Lauteur est directeur artistique  /Théâtre Denise Pelletier

Le théâtre peut être bien des choses. S’il influe sur les arts de la scène depuis l’antiquité, les autres formes d’arts scéniques l’ont démasqué depuis. Mais quelle que soit sa composition, le théâtre désigne toujours un lieu où se déploie quelque chose d’important. S’il peut s’apparenter aux coutumes, s’il est rite ou cérémonial, s’il est prévu pour réinventer le même univers irréel à toutes les représentations, le théâtre n’en reste pas moins imprévisible. C’est son caractère humain, mouvant, éphémère et libre qui l’empêche de devenir une habitude, qui réfute l’indifférence, qui appelle au recueillement comme au manifeste, le temps de saisir le geste qui fait basculer nos vies, d’attraper la phrase qui nous sera fatale et qui nous rappellera pourquoi nous sommes là, dans cet espace. Toute personne qui va au théâtre ne pourra être détachée de ce qu’elle voit, ressent. S’y rendre, en faire, partager l’expérience scène-salle avec d’autres, ados, enseignant.e.s, adultes en devenir, parents, polémistes, sages, abonné.e.s, adeptes ou à convaincre, est en soi un acte social et politique. Une adaptation à d’autres manières de voir et de penser. S’adapter est un des grands mouvements quotidiens du corps et de l’esprit. Qu’au TDP on souhaite chavirant, stimulant, actif.
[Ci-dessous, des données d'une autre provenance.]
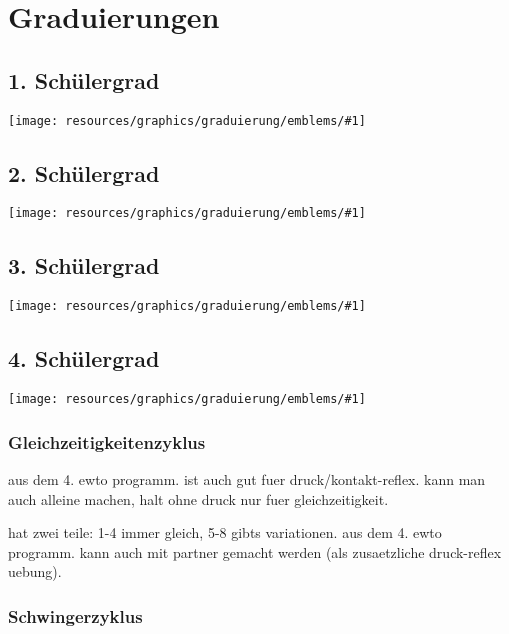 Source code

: 
\newenvironment{WTGradSG}[1]{
	\section{#1. Sch\"ulergrad}
	\texttt{[image: resources/graphics/graduierung/emblems/\#1]}
}{
}


\renewcommand\chapterillustration{pushing_minimalistisch}
\chapter{Graduierungen}



\begin{WTGradSG}{1}

\end{WTGradSG}
\begin{WTGradSG}{2}

\end{WTGradSG}
\begin{WTGradSG}{3}

\end{WTGradSG}
\begin{WTGradSG}{4}


\subsection{Gleichzeitigkeitenzyklus}

aus dem 4. ewto programm.
ist auch gut fuer druck/kontakt-reflex.
kann man auch alleine machen, halt ohne druck nur fuer gleichzeitigkeit.

hat zwei teile: 1-4 immer gleich, 5-8 gibts variationen.
aus dem 4. ewto programm.
kann auch mit partner gemacht werden (als zusaetzliche druck-reflex uebung).

\subsection{Schwingerzyklus}


\end{WTGradSG}

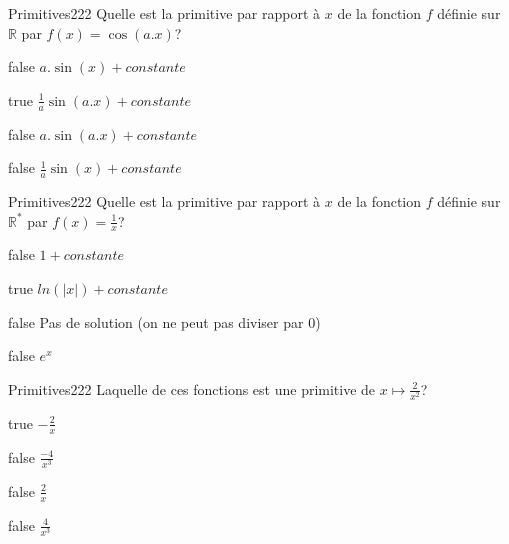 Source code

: \documentclass[11pt]{article}
\begin{document}
        	\begin{question}{61}{Primitives}{2}{22}
				Quelle est la primitive par rapport à $x$ de la fonction $f$ définie sur $\mathbb{R}$ par $f(x)=\cos(a.x)$?
            \end{question}

            \begin{reponses}
            	\item[false] $a.\sin(x)+constante$
            	\item[true] $\frac{1}{a}\sin(a.x)+constante$
                \item[false] $a.\sin(a.x)+constante$
                \item[false] $\frac{1}{a}\sin(x)+constante$
            \end{reponses}
        
        	\begin{question}{61}{Primitives}{2}{22}
				Quelle est la primitive par rapport à $x$ de la fonction $f$ définie sur $\mathbb{R^*}$ par $f(x)=\frac{1}{x}$?
            \end{question}

            \begin{reponses}
            	\item[false] $1+constante$
            	\item[true] $ln(|x|)+constante$
                \item[false] Pas de solution (on ne peut pas diviser par $0$)
                \item[false] $e^x$
            \end{reponses}

            \begin{question}{61}{Primitives}{2}{22}
                Laquelle de ces fonctions est une primitive de $x\mapsto \frac{2}{x^2}$? 
            \end{question}

            \begin{reponses}
                \item[true] $-\frac{2}{x}$
                \item[false] $\frac{-4}{x^3}$
                \item[false] $\frac{2}{x}$
                \item[false] $\frac{4}{x^3}$
            \end{reponses}
\end{document}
Sollicités comme nous le sommes par nos écrans, plus ou moins petits, par des mondes que l’on balaie à coups de majeur et d’index, existe-t-il assez de temps pour contempler ? Assez pour réfléchir ? Soudain en ce printemps 2020, puisque nous mettons notre course sur pause pour mieux regarder devant, n’y a-t-il pas là un moment pour en savoir plus sur nous-mêmes ? C’est dans et autour d’un paysage qui change sans cesse que le théâtre vit. Le décrivant, le grossissant, le transformant, parfois le devançant. Nous devançant. Oui, imprévisible. Le paysage a changé, nos écrans ont multiplié leurs applications, la course n’est plus la même. L’engagement, lui, reste, et les artistes, s’ils subissent, comme tout le monde, lentement trouvent les forces et les avantages de cette pause. On dira encore plein de choses.

On entendra, on approuvera, on démentira, on nommera, on rira même. Et on s’adaptera sans se dénaturer. La seule chose qui est sûre, c’est que nous nous reverrons. Et que nous serons prêts, toutes et tous. Là, pour l’instant, nous écoutons, nous espérons, nous préparons.